MAGGIE RAINEY-SMITH

Ngawhatu

On the Richmond bus to Nelson passing Polstead Road

you only had to say it, and everyone knew, unspoken

we almost dared not look, it stirred such potent thoughts

caused laughter, mocking, and a deeply seated superstition

innuendo out the window, the road that leads to there

To where?
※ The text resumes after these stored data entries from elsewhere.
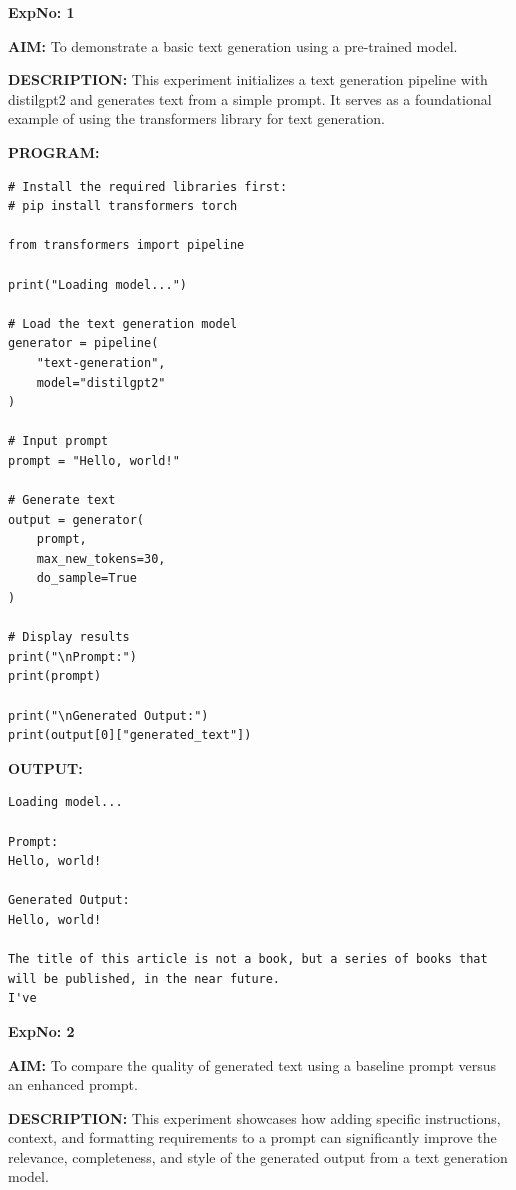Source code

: \documentclass[10pt,a4paper]{article}
\newcommand{\code}[1]{{\ttfamily\hyphenchar\font=-1 #1}}
\newcommand{\sectionlabel}[1]{\par\vspace{3pt}\noindent\textbf{#1}\par\nopagebreak}
\begin{document}
\noindent\textbf{ExpNo: 1}

\noindent\textbf{AIM:} To demonstrate a basic text generation using a pre-trained model.

\noindent\textbf{DESCRIPTION:} This experiment initializes a text generation pipeline with \code{distilgpt2} and generates text from a simple prompt. It serves as a foundational example of using the \code{transformers} library for text generation.

\sectionlabel{PROGRAM:}
\begin{lstlisting}[style=code]
# Install the required libraries first:
# pip install transformers torch

from transformers import pipeline

print("Loading model...")

# Load the text generation model
generator = pipeline(
    "text-generation",
    model="distilgpt2"
)

# Input prompt
prompt = "Hello, world!"

# Generate text
output = generator(
    prompt,
    max_new_tokens=30,
    do_sample=True
)

# Display results
print("\nPrompt:")
print(prompt)

print("\nGenerated Output:")
print(output[0]["generated_text"])
\end{lstlisting}

\sectionlabel{OUTPUT:}
\begin{lstlisting}[style=output]
Loading model...

Prompt:
Hello, world!

Generated Output:
Hello, world!

The title of this article is not a book, but a series of books that will be published, in the near future.
I've
\end{lstlisting}


\clearpage

\noindent\textbf{ExpNo: 2}

\noindent\textbf{AIM:} To compare the quality of generated text using a baseline prompt versus an enhanced prompt.

\noindent\textbf{DESCRIPTION:} This experiment showcases how adding specific instructions, context, and formatting requirements to a prompt can significantly improve the relevance, completeness, and style of the generated output from a text generation model.
\end{document}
You ask?  But we all knew, we knew for sure

 

that’s where the loonies go and you’ll go there for sure

we’d tell each other, laughing, pointing, up that road

if you’re not careful, shit a brick, you’ll end up there

What’s up there?  But no one speaks, it’s all unspoken

get off the grass and up your arse with superstition

hoodackie, thingummybob, bite your bum thoughts

 

no cock crowed thrice as I denied , but in my thoughts

were you and him but tightly kept, ashamed for sure

of knowing what was up that road, alas not superstition

the halfway mark en route, bus stop Polstead Road

get off the grass, half pie inside I laughed, my shame unspoken

the loony bin we shouted up the boohai pointing there.

 

I daren’t admit in public on the bus that I’d been there

in Aunty’s Morris Minor up that road;  my thoughts

I kept inside, our weekend visits left unspoken

the loony bin they shouted but none of them so sure

not the way that I was, not exactly what was up that road

yes  I knew just how to thwart suspicion, superstition

 

Scottish names they gave the villas, avoiding superstition

Stirling at the top was called the lock-up, dangerous to be there

but more benign was Kinross halfway up a landscaped road

among ornamental conifers, the bowling lawn, some say their thoughts

still haunt the valley, patients weaving baskets, no one’s sure

just what they felt besides the shock of ECT, most of it unspoken

 

the loony bin, we shouted, yet kept the worst unspoken

for if we named or claimed this thing we fed our superstition

the potential that was lurking at this intersection meant for sure

a powerful sense of self protection; we were never going there

up Polstead Road, we mocked and scoffed … but in my thoughts

I knew the way by heart, each bend, and every valley of that road

 

nga’s not superstitious and whatu, is possibly an eye, or hailstone

(yes, I get that for sure) yet up that road my thoughts still go when

ngawhatu meant loony and both of you … but now it’s not unspoken.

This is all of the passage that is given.